I really like writing the Strange Man because he’s just so nasty. He’s really that dark side of me—if I had no compassion, no mercy, no love, no Christ—I think I would be a lot like the Strange Man. He’s much more a mystery in this first book, but as the series progresses, we’ll learn more about what makes him tick. I’m looking forward to that. I think his reasoning might surprise you.

Whether you enjoy writing them or hate writing them, we'd like to know why you feel that way.

Again, he’s the dark side of me. He’s my fears, my insecurities, even my anger. So writing him—and more importantly writing about those who overcome him—is a way for me to battle my own demons. It’s really cathartic.

Who is your favorite bad guy in any of your books? Which bad guy and which book are they in?

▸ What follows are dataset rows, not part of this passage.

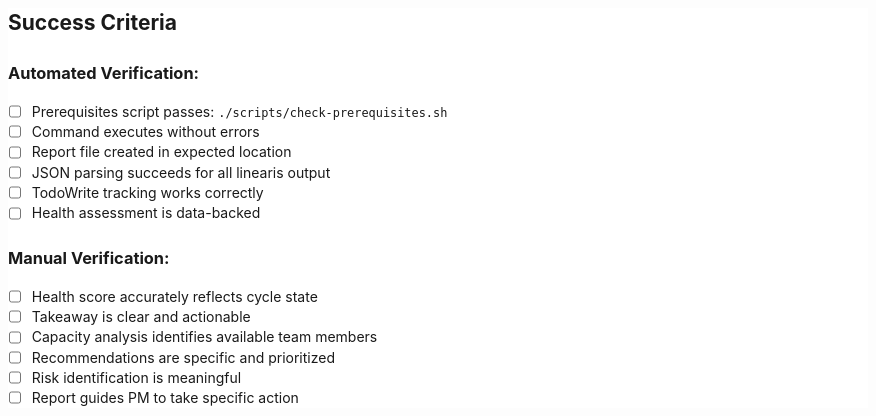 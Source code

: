 ## Success Criteria

### Automated Verification:
- [ ] Prerequisites script passes: `./scripts/check-prerequisites.sh`
- [ ] Command executes without errors
- [ ] Report file created in expected location
- [ ] JSON parsing succeeds for all linearis output
- [ ] TodoWrite tracking works correctly
- [ ] Health assessment is data-backed

### Manual Verification:
- [ ] Health score accurately reflects cycle state
- [ ] Takeaway is clear and actionable
- [ ] Capacity analysis identifies available team members
- [ ] Recommendations are specific and prioritized
- [ ] Risk identification is meaningful
- [ ] Report guides PM to take specific action

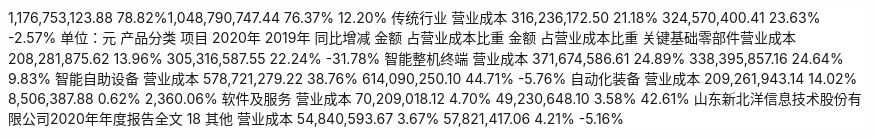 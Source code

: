 1,176,753,123.88
78.82%1,048,790,747.44
76.37%
12.20%
传统行业
营业成本
316,236,172.50
21.18%
324,570,400.41
23.63%
-2.57%
单位：元
产品分类
项目
2020年
2019年
同比增减
金额
占营业成本比重
金额
占营业成本比重
关键基础零部件营业成本
208,281,875.62
13.96%
305,316,587.55
22.24%
-31.78%
智能整机终端
营业成本
371,674,586.61
24.89%
338,395,857.16
24.64%
9.83%
智能自助设备
营业成本
578,721,279.22
38.76%
614,090,250.10
44.71%
-5.76%
自动化装备
营业成本
209,261,943.14
14.02%
8,506,387.88
0.62%
2,360.06%
软件及服务
营业成本
70,209,018.12
4.70%
49,230,648.10
3.58%
42.61%
山东新北洋信息技术股份有限公司2020年年度报告全文
18
其他
营业成本
54,840,593.67
3.67%
57,821,417.06
4.21%
-5.16%
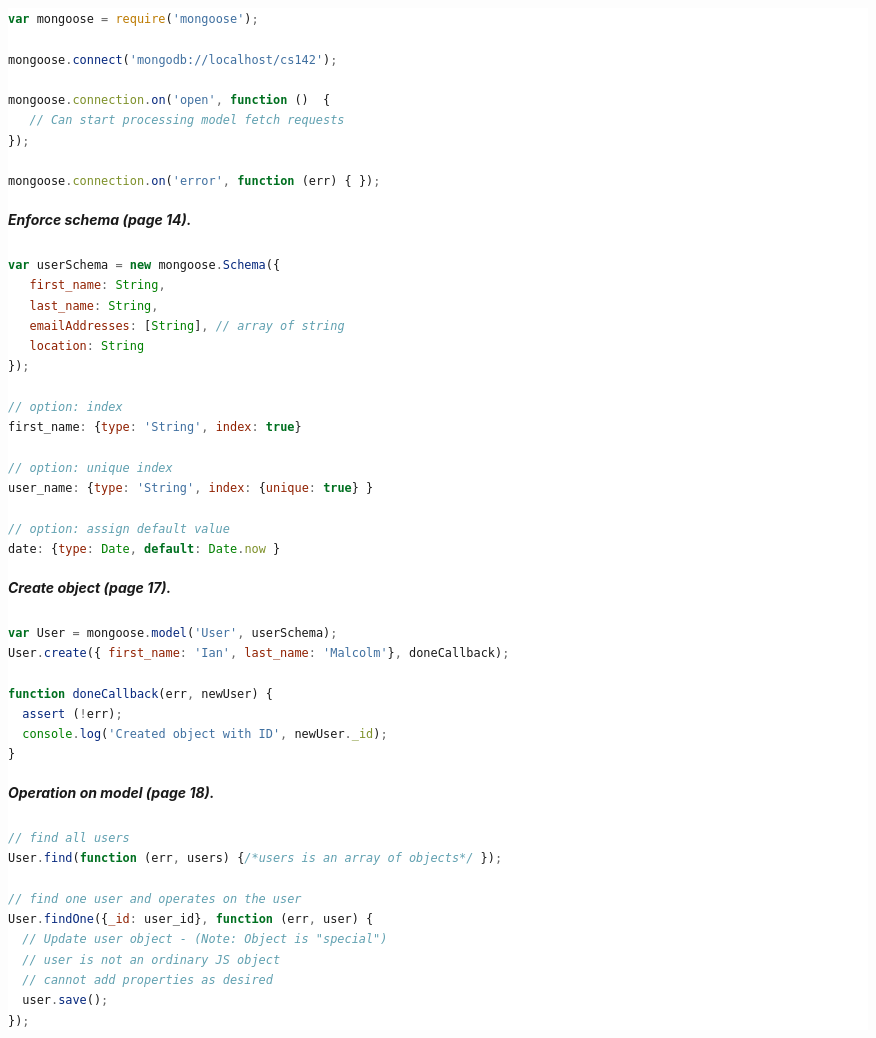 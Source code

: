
 ```JavaScript
var mongoose = require('mongoose');

mongoose.connect('mongodb://localhost/cs142');

mongoose.connection.on('open', function ()  {
   // Can start processing model fetch requests
});

mongoose.connection.on('error', function (err) { });
```

##### Enforce schema (page 14).

```JavaScript
var userSchema = new mongoose.Schema({
   first_name: String,
   last_name: String,
   emailAddresses: [String], // array of string
   location: String
});

// option: index
first_name: {type: 'String', index: true}

// option: unique index
user_name: {type: 'String', index: {unique: true} }

// option: assign default value
date: {type: Date, default: Date.now }
```

##### Create object (page 17).

```JavaScript
var User = mongoose.model('User', userSchema);
User.create({ first_name: 'Ian', last_name: 'Malcolm'}, doneCallback);

function doneCallback(err, newUser) {
  assert (!err);
  console.log('Created object with ID', newUser._id);
}
```

##### Operation on model (page 18).

```JavaScript
// find all users
User.find(function (err, users) {/*users is an array of objects*/ });

// find one user and operates on the user
User.findOne({_id: user_id}, function (err, user) {
  // Update user object - (Note: Object is "special")
  // user is not an ordinary JS object
  // cannot add properties as desired
  user.save();
});
```
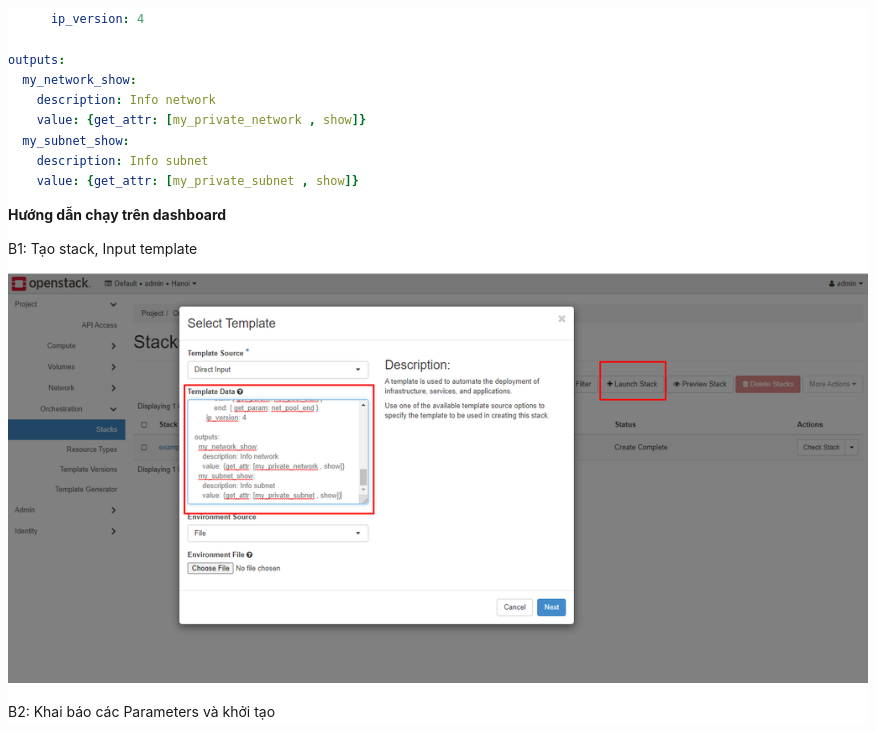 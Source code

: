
 ```yml
      ip_version: 4

outputs:
  my_network_show:
    description: Info network
    value: {get_attr: [my_private_network , show]}
  my_subnet_show:
    description: Info subnet
    value: {get_attr: [my_private_subnet , show]}
```

**Hướng dẫn chạy trên dashboard**

B1: Tạo stack, Input template

![images](../../images/heat-template1.png)

B2: Khai báo các Parameters và khởi tạo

Well, the Strange Man is the only bad guy in the books…so far. I’ve got other favorites that appear later on in the trilogy, but to tell you would spoil it. So, I’ll just say the Strange Man for now. Who is your favorite fictional bad guy -- that's not in your books? I know I should pick some famous character from literature—like Moriarty or something—but I’m going to have to say Freddy Krueger. That guy terrified me as a kid (still does, come to think of it) because he was just so happy about being evil. He got such a thrill out of seeing others suffer and, to me, there’s nothing scarier than that. It’s not the cold, methodic, sophisticated mastermind. It’s the deranged lunatic that gets a giggle from visiting terror on others. Frightening.

The Coming Evil, Book One: The Strange Man
"Evil comes for us all...and for some of us, it's already here."